Activity →
What you give back must match the records below word for word.

Source records →
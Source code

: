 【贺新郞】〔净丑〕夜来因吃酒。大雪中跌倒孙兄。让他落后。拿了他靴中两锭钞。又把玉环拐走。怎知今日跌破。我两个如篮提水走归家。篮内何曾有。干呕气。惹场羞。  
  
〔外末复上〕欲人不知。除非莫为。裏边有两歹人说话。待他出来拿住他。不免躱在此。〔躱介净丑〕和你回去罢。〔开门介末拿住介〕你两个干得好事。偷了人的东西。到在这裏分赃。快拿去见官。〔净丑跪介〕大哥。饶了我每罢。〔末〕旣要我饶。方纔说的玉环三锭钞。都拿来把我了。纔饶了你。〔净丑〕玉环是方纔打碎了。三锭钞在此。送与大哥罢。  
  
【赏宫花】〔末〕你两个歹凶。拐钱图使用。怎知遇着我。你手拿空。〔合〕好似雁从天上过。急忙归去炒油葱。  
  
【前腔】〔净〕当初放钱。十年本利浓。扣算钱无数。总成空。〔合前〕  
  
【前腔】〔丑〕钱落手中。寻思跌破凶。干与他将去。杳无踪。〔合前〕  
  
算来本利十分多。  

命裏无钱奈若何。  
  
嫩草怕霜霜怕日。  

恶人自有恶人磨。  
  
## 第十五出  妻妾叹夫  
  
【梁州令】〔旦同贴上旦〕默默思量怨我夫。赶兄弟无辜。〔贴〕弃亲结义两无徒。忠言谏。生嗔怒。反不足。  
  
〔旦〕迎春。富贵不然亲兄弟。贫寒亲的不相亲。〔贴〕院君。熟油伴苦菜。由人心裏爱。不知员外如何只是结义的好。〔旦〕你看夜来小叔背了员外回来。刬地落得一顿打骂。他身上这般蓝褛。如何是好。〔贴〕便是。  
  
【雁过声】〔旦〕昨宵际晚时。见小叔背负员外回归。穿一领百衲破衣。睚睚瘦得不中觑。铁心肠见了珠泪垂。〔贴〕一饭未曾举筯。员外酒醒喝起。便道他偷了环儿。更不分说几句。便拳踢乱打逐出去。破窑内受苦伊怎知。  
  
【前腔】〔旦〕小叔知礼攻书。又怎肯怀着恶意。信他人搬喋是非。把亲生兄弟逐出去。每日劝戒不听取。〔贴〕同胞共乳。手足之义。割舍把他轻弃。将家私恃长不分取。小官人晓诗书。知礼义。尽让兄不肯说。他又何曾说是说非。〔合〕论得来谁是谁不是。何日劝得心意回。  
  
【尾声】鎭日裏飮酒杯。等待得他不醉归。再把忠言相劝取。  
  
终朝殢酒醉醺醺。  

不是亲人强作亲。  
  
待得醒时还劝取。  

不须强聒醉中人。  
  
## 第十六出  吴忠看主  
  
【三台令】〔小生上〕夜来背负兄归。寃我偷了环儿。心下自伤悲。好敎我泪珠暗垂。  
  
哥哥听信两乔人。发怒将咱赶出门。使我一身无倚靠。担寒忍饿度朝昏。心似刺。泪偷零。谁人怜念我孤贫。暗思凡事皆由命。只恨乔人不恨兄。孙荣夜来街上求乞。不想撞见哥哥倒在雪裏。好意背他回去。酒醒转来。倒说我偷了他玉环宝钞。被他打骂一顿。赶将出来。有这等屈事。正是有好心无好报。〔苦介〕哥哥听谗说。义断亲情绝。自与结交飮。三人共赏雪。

Answer below →
Source code

: 【贺新郞】〔净丑〕夜来因吃酒。大雪中跌倒孙兄。让他落后。拿了他靴中两锭钞。又把玉环拐走。怎知今日跌破。我两个如篮提水走归家。篮内何曾有。干呕气。惹场羞。  
  
〔外末复上〕欲人不知。除非莫为。裏边有两歹人说话。待他出来拿住他。不免躱在此。〔躱介净丑〕和你回去罢。〔开门介末拿住介〕你两个干得好事。偷了人的东西。到在这裏分赃。快拿去见官。〔净丑跪介〕大哥。饶了我每罢。〔末〕旣要我饶。方纔说的玉环三锭钞。都拿来把我了。纔饶了你。〔净丑〕玉环是方纔打碎了。三锭钞在此。送与大哥罢。  
  
【赏宫花】〔末〕你两个歹凶。拐钱图使用。怎知遇着我。你手拿空。〔合〕好似雁从天上过。急忙归去炒油葱。  
  
【前腔】〔净〕当初放钱。十年本利浓。扣算钱无数。总成空。〔合前〕  
  
【前腔】〔丑〕钱落手中。寻思跌破凶。干与他将去。杳无踪。〔合前〕  
  
算来本利十分多。  

命裏无钱奈若何。  
  
嫩草怕霜霜怕日。  

恶人自有恶人磨。  
  
## 第十五出  妻妾叹夫  
  
【梁州令】〔旦同贴上旦〕默默思量怨我夫。赶兄弟无辜。〔贴〕弃亲结义两无徒。忠言谏。生嗔怒。反不足。  
  
〔旦〕迎春。富贵不然亲兄弟。贫寒亲的不相亲。〔贴〕院君。熟油伴苦菜。由人心裏爱。不知员外如何只是结义的好。〔旦〕你看夜来小叔背了员外回来。刬地落得一顿打骂。他身上这般蓝褛。如何是好。〔贴〕便是。  
  
【雁过声】〔旦〕昨宵际晚时。见小叔背负员外回归。穿一领百衲破衣。睚睚瘦得不中觑。铁心肠见了珠泪垂。〔贴〕一饭未曾举筯。员外酒醒喝起。便道他偷了环儿。更不分说几句。便拳踢乱打逐出去。破窑内受苦伊怎知。  
  
【前腔】〔旦〕小叔知礼攻书。又怎肯怀着恶意。信他人搬喋是非。把亲生兄弟逐出去。每日劝戒不听取。〔贴〕同胞共乳。手足之义。割舍把他轻弃。将家私恃长不分取。小官人晓诗书。知礼义。尽让兄不肯说。他又何曾说是说非。〔合〕论得来谁是谁不是。何日劝得心意回。  
  
【尾声】鎭日裏飮酒杯。等待得他不醉归。再把忠言相劝取。  
  
终朝殢酒醉醺醺。  

不是亲人强作亲。  
  
待得醒时还劝取。  

不须强聒醉中人。  
  
## 第十六出  吴忠看主  
  
【三台令】〔小生上〕夜来背负兄归。寃我偷了环儿。心下自伤悲。好敎我泪珠暗垂。  
  
哥哥听信两乔人。发怒将咱赶出门。使我一身无倚靠。担寒忍饿度朝昏。心似刺。泪偷零。谁人怜念我孤贫。暗思凡事皆由命。只恨乔人不恨兄。孙荣夜来街上求乞。不想撞见哥哥倒在雪裏。好意背他回去。酒醒转来。倒说我偷了他玉环宝钞。被他打骂一顿。赶将出来。有这等屈事。正是有好心无好报。〔苦介〕哥哥听谗说。义断亲情绝。自与结交飮。三人共赏雪。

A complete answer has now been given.